• _HOW TO COMPLETE THIS TASK_
If a line in the data holds the string "problem", list it.

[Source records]

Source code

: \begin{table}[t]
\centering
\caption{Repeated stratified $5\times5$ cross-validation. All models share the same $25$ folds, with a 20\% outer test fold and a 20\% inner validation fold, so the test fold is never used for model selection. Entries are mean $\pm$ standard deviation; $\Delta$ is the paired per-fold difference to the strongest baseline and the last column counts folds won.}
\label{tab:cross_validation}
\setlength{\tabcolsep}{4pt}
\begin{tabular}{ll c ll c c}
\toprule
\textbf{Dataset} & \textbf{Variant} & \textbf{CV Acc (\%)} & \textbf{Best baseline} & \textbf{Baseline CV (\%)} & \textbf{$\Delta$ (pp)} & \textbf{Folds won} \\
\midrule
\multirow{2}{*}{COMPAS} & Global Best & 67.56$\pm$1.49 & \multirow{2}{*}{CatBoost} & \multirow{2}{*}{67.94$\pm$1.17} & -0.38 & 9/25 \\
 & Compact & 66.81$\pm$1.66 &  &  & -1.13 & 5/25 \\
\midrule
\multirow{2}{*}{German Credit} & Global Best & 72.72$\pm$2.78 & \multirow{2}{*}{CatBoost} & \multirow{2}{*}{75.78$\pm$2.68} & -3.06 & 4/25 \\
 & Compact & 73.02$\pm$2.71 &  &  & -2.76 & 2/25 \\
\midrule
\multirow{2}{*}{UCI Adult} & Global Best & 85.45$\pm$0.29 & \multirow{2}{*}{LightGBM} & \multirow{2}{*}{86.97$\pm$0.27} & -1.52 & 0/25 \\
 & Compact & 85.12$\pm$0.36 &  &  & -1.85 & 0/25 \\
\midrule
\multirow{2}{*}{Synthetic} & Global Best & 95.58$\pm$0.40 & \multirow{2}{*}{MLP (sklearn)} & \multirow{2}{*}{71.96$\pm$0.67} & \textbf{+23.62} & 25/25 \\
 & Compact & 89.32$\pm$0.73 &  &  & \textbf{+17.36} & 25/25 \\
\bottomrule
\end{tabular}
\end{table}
---
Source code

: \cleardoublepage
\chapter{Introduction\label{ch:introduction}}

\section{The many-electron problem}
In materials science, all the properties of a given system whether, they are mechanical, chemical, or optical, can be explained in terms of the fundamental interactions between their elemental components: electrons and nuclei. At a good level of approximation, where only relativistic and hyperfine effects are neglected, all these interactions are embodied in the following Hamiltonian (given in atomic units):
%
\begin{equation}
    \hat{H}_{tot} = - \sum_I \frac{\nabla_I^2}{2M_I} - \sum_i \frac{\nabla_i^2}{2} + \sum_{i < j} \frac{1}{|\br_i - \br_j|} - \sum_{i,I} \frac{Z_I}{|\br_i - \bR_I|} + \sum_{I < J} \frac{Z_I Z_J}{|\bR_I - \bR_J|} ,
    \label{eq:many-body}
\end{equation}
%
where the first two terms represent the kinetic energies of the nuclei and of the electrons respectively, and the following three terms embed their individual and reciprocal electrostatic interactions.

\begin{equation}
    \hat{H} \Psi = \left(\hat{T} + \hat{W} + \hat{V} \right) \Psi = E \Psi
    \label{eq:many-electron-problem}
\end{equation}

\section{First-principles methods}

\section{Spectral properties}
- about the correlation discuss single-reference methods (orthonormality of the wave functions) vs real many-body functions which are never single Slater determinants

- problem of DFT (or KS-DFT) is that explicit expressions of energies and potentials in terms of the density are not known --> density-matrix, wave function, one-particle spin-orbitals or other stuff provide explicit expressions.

• _RESULT_
\section{The many-electron problem}
    \label{eq:many-electron-problem}
- problem of DFT (or KS-DFT) is that explicit expressions of energies and potentials in terms of the density are not known --> density-matrix, wave function, one-particle spin-orbitals or other stuff provide explicit expressions.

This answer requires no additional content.